(Beginning of Record set)
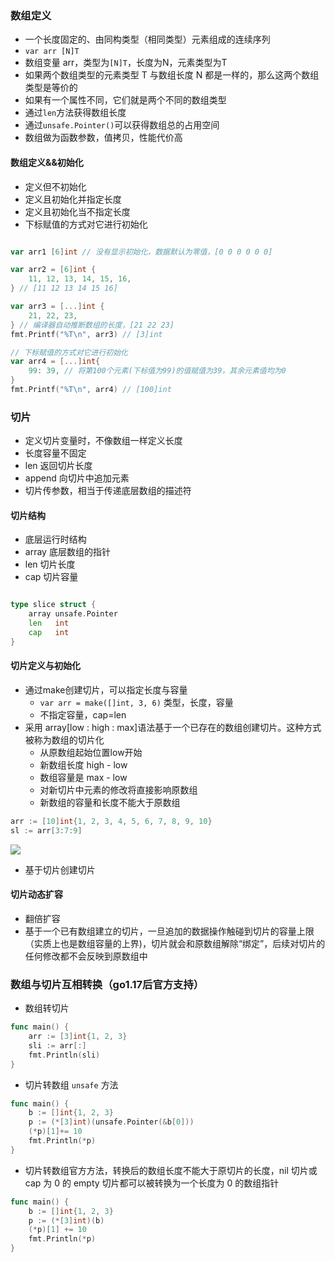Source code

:### 数组定义
- 一个长度固定的、由同构类型（相同类型）元素组成的连续序列
- `var arr [N]T`
- 数组变量 arr，类型为`[N]T`，长度为N，元素类型为T
- 如果两个数组类型的元素类型 T 与数组长度 N 都是一样的，那么这两个数组类型是等价的
- 如果有一个属性不同，它们就是两个不同的数组类型
- 通过`len`方法获得数组长度
- 通过`unsafe.Pointer()`可以获得数组总的占用空间
- 数组做为函数参数，值拷贝，性能代价高

#### 数组定义&&初始化
- 定义但不初始化
- 定义且初始化并指定长度
- 定义且初始化当不指定长度
- 下标赋值的方式对它进行初始化
```go

var arr1 [6]int // 没有显示初始化，数据默认为零值，[0 0 0 0 0 0]

var arr2 = [6]int {
    11, 12, 13, 14, 15, 16,
} // [11 12 13 14 15 16]

var arr3 = [...]int { 
    21, 22, 23,
} // 编译器自动推断数组的长度，[21 22 23]
fmt.Printf("%T\n", arr3) // [3]int

// 下标赋值的方式对它进行初始化
var arr4 = [...]int{
    99: 39, // 将第100个元素(下标值为99)的值赋值为39，其余元素值均为0
}
fmt.Printf("%T\n", arr4) // [100]int
```

### 切片
- 定义切片变量时，不像数组一样定义长度
- 长度容量不固定
- len 返回切片长度
- append 向切片中追加元素
- 切片传参数，相当于传递底层数组的描述符

#### 切片结构
- 底层运行时结构
- array 底层数组的指针
- len 切片长度
- cap 切片容量
```go

type slice struct {
    array unsafe.Pointer
    len   int
    cap   int
}
```

#### 切片定义与初始化
- 通过make创建切片，可以指定长度与容量
    - `var arr = make([]int, 3, 6)` 类型，长度，容量
    - 不指定容量，cap=len
- 采用 array[low : high : max]语法基于一个已存在的数组创建切片。这种方式被称为数组的切片化
    - 从原数组起始位置low开始
    - 新数组长度 high - low
    - 数组容量是 max - low
    - 对新切片中元素的修改将直接影响原数组
    - 新数组的容量和长度不能大于原数组
```go
arr := [10]int{1, 2, 3, 4, 5, 6, 7, 8, 9, 10}
sl := arr[3:7:9]
``` 
![](/images/golang/arr_low_high_max.jpg)   

- 基于切片创建切片

#### 切片动态扩容
- 翻倍扩容
- 基于一个已有数组建立的切片，一旦追加的数据操作触碰到切片的容量上限（实质上也是数组容量的上界)，切片就会和原数组解除“绑定”，后续对切片的任何修改都不会反映到原数组中

### 数组与切片互相转换（go1.17后官方支持）
- 数组转切片
```go
func main() {
	arr := [3]int{1, 2, 3}
	sli := arr[:]
	fmt.Println(sli)
}
```

- 切片转数组 `unsafe` 方法
```go
func main() {
	b := []int{1, 2, 3}
	p := (*[3]int)(unsafe.Pointer(&b[0]))
	(*p)[1]+= 10
	fmt.Println(*p)
}
```

- 切片转数组官方方法，转换后的数组长度不能大于原切片的长度，nil 切片或 cap 为 0 的 empty 切片都可以被转换为一个长度为 0 的数组指针
```go
func main() {
	b := []int{1, 2, 3}
	p := (*[3]int)(b)
	(*p)[1] += 10
	fmt.Println(*p)
}
```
(End of Record set)
== Task objective ==
Without the pictures, repeat the listing word for word.

== Exercise answer ==
Source code

:### 数组定义
- 一个长度固定的、由同构类型（相同类型）元素组成的连续序列
- `var arr [N]T`
- 数组变量 arr，类型为`[N]T`，长度为N，元素类型为T
- 如果两个数组类型的元素类型 T 与数组长度 N 都是一样的，那么这两个数组类型是等价的
- 如果有一个属性不同，它们就是两个不同的数组类型
- 通过`len`方法获得数组长度
- 通过`unsafe.Pointer()`可以获得数组总的占用空间
- 数组做为函数参数，值拷贝，性能代价高

#### 数组定义&&初始化
- 定义但不初始化
- 定义且初始化并指定长度
- 定义且初始化当不指定长度
- 下标赋值的方式对它进行初始化
```go

var arr1 [6]int // 没有显示初始化，数据默认为零值，[0 0 0 0 0 0]

var arr2 = [6]int {
    11, 12, 13, 14, 15, 16,
} // [11 12 13 14 15 16]

var arr3 = [...]int { 
    21, 22, 23,
} // 编译器自动推断数组的长度，[21 22 23]
fmt.Printf("%T\n", arr3) // [3]int

// 下标赋值的方式对它进行初始化
var arr4 = [...]int{
    99: 39, // 将第100个元素(下标值为99)的值赋值为39，其余元素值均为0
}
fmt.Printf("%T\n", arr4) // [100]int
```

### 切片
- 定义切片变量时，不像数组一样定义长度
- 长度容量不固定
- len 返回切片长度
- append 向切片中追加元素
- 切片传参数，相当于传递底层数组的描述符

#### 切片结构
- 底层运行时结构
- array 底层数组的指针
- len 切片长度
- cap 切片容量
```go

type slice struct {
    array unsafe.Pointer
    len   int
    cap   int
}
```

#### 切片定义与初始化
- 通过make创建切片，可以指定长度与容量
    - `var arr = make([]int, 3, 6)` 类型，长度，容量
    - 不指定容量，cap=len
- 采用 array[low : high : max]语法基于一个已存在的数组创建切片。这种方式被称为数组的切片化
    - 从原数组起始位置low开始
    - 新数组长度 high - low
    - 数组容量是 max - low
    - 对新切片中元素的修改将直接影响原数组
    - 新数组的容量和长度不能大于原数组
```go
arr := [10]int{1, 2, 3, 4, 5, 6, 7, 8, 9, 10}
sl := arr[3:7:9]
``` 
![](/images/golang/arr_low_high_max.jpg)   

- 基于切片创建切片

#### 切片动态扩容
- 翻倍扩容
- 基于一个已有数组建立的切片，一旦追加的数据操作触碰到切片的容量上限（实质上也是数组容量的上界)，切片就会和原数组解除“绑定”，后续对切片的任何修改都不会反映到原数组中

### 数组与切片互相转换（go1.17后官方支持）
- 数组转切片
```go
func main() {
	arr := [3]int{1, 2, 3}
	sli := arr[:]
	fmt.Println(sli)
}
```

- 切片转数组 `unsafe` 方法
```go
func main() {
	b := []int{1, 2, 3}
	p := (*[3]int)(unsafe.Pointer(&b[0]))
	(*p)[1]+= 10
	fmt.Println(*p)
}
```

- 切片转数组官方方法，转换后的数组长度不能大于原切片的长度，nil 切片或 cap 为 0 的 empty 切片都可以被转换为一个长度为 0 的数组指针
```go
func main() {
	b := []int{1, 2, 3}
	p := (*[3]int)(b)
	(*p)[1] += 10
	fmt.Println(*p)
}
```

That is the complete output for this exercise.